L'UE devrait renoncer aux objectifs utopiques de réduction significative de l'offre et de la demande de drogue. Seuls les méfaits de la consommation de drogues et les formes nocives de consommation de drogues devraient être réduits.

 

Ma conclusion n'est pas d'abolir la stratégie antidrogue de l'UE. Ce serait un pas en arrière. Ce que nous devons faire, c'est plutôt évaluer la situation de façon réaliste. L'UE devrait abandonner les objectifs utopiques de réduire de manière significative l'offre et la demande de drogues par des mesures répressives répressives. Tout comme dans le cas de l'alcool, il faut reconnaître que toute consommation de drogue n'est pas un abusla plupart des consommateurs de drogues illicites ne causent pas plus de tort à eux-mêmes ou à la société que les buveurs récréatifs d'alcool. Seuls les méfaits de la consommation de drogues et les formes nocives de consommation de drogues devraient être réduits. Avec ce changement de paradigme, nous pouvons éviter d'adopter des objectifs utopiques et irréalisables. Un nouveau paradigme flexible axé sur la réduction des méfaits de la drogue pourrait également proposer des alternatives aux politiques prohibitionnistes actuelles. Nous devrions surmonter le sophisme noir sur blanc de l'interdiction totale par rapport à la commercialisation complète et explorer un large éventail d'options réglementaires.

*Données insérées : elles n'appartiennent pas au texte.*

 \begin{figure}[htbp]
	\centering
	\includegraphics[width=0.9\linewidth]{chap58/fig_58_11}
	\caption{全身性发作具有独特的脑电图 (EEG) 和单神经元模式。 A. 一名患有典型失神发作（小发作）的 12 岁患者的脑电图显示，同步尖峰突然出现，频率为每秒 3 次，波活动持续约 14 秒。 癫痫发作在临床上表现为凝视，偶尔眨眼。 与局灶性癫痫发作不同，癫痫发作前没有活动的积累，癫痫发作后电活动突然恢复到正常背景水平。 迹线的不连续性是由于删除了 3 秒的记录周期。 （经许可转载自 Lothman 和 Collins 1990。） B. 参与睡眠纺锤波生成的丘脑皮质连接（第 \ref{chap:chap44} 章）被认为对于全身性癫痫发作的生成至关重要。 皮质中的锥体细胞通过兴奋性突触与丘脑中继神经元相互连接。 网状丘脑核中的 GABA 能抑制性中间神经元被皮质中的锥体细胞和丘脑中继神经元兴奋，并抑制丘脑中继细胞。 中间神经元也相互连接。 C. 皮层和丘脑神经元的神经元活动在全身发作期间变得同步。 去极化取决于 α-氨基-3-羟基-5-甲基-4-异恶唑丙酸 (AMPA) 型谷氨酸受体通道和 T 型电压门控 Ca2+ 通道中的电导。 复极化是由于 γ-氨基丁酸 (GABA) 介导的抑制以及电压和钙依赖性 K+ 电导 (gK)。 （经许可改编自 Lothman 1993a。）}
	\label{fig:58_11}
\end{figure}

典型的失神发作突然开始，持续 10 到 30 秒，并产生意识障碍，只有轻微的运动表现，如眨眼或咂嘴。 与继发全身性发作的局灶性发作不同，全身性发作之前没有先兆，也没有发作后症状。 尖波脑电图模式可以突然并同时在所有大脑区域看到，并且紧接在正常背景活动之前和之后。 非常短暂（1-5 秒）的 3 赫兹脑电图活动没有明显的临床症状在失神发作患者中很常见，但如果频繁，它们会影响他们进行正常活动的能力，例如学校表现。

Même si l'UE ne peut pas appliquer les politiques en matière de drogue dans les États membres, elle a un rôle important à jouer pour fournir un modèle aux politiques nationales et locales.

 

Même si l'UE ne peut pas appliquer les politiques en matière de drogue dans les États membres, elle a un rôle important à jouer pour fournir un plan directeur pour les politiques nationales et locales, avec un ensemble d'interventions, de méthodes et de bonnes pratiques recommandées. Il peut suivre et évaluer la mise en œuvre des politiques. Il a également la responsabilité de soutenir les organisations de la société civile avec un financement direct pour mettre en œuvre des projets de coopération internationale. Il est également recommandé de créer des pools de financement d'urgence pour les prestataires de services dans les pays où il y a des épidémies majeures de VIH, de VHC ou de surdoses, et/ou où le traitement et la réduction des risques sont interrompus en raison d'un manque de financement. Si nous pouvons apprendre quelque chose de la dernière décennie, c'est que sans nouveaux mécanismes de financement directs de l'UE, il n'y a aucune chance d'intensifier la réduction de la demande et la réduction des risques dans la partie orientale de l'UE. Et dans les domaines où il n'y a pas de consensus - comme la réglementation sur le cannabis - l'UE peut permettre aux États membres d'expérimenter, tout en veillant à ce que des principes et obligations communs soient respectés.

 

Cet article a été publié par Journaliste de drogue, le site Web sur la politique en matière de drogues du Fondation des droits des reporters. Lire l'article d'origine ici

* Péter Sárosi est rédacteur en chef de Drug Reporter.